Supplied material
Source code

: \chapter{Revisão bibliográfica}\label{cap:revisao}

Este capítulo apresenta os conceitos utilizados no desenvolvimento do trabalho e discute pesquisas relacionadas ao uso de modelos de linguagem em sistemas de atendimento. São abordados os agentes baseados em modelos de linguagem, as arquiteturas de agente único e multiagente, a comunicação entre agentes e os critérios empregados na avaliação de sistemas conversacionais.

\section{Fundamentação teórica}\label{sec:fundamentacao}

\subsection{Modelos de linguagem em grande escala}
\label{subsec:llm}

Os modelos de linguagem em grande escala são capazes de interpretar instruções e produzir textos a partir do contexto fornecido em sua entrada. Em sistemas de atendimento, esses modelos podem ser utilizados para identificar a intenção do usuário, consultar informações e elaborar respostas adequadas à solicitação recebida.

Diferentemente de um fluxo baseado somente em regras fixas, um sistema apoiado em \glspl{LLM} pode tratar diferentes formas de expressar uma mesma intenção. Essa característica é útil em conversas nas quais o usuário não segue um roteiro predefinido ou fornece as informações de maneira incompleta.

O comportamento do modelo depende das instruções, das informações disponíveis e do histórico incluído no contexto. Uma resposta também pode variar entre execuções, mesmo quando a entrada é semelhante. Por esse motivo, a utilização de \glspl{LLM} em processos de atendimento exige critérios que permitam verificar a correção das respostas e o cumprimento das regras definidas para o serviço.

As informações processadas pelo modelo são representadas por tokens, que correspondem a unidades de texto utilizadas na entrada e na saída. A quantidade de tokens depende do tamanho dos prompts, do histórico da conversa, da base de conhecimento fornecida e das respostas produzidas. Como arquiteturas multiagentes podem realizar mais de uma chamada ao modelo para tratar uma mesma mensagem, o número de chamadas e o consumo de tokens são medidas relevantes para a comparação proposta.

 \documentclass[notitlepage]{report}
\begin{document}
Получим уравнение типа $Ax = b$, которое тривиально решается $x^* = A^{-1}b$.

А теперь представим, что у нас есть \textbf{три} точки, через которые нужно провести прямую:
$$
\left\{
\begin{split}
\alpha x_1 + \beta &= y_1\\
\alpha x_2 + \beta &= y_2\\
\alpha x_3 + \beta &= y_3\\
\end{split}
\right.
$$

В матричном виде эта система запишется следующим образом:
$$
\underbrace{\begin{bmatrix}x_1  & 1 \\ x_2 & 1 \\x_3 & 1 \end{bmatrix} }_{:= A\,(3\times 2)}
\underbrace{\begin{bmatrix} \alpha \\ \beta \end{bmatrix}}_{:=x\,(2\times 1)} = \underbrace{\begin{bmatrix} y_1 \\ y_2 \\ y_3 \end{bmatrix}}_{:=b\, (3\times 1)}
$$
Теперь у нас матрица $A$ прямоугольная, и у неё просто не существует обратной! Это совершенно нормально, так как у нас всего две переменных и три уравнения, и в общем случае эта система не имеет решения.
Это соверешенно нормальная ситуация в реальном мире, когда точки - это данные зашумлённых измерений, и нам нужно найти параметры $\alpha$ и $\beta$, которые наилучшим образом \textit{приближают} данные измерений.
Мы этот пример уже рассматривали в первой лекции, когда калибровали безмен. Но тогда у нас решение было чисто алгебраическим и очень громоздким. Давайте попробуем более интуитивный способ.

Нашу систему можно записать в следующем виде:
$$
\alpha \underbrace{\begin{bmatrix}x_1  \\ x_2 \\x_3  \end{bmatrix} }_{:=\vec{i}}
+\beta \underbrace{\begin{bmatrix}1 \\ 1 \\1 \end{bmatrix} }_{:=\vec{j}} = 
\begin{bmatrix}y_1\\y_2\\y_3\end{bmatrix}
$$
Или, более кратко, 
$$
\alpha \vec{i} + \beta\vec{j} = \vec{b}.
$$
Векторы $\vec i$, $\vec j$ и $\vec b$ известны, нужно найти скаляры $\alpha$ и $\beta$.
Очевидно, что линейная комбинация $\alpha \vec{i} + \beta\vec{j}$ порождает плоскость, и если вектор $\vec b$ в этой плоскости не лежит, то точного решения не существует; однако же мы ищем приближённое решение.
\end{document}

What the task requires
Print exactly the lines from the beginning of the entries through the line with "Diferentemente de um". Output nothing more.

Answer to this exercise
Source code

: \chapter{Revisão bibliográfica}\label{cap:revisao}

Este capítulo apresenta os conceitos utilizados no desenvolvimento do trabalho e discute pesquisas relacionadas ao uso de modelos de linguagem em sistemas de atendimento. São abordados os agentes baseados em modelos de linguagem, as arquiteturas de agente único e multiagente, a comunicação entre agentes e os critérios empregados na avaliação de sistemas conversacionais.

\section{Fundamentação teórica}\label{sec:fundamentacao}

\subsection{Modelos de linguagem em grande escala}
\label{subsec:llm}

Os modelos de linguagem em grande escala são capazes de interpretar instruções e produzir textos a partir do contexto fornecido em sua entrada. Em sistemas de atendimento, esses modelos podem ser utilizados para identificar a intenção do usuário, consultar informações e elaborar respostas adequadas à solicitação recebida.

Diferentemente de um fluxo baseado somente em regras fixas, um sistema apoiado em \glspl{LLM} pode tratar diferentes formas de expressar uma mesma intenção. Essa característica é útil em conversas nas quais o usuário não segue um roteiro predefinido ou fornece as informações de maneira incompleta.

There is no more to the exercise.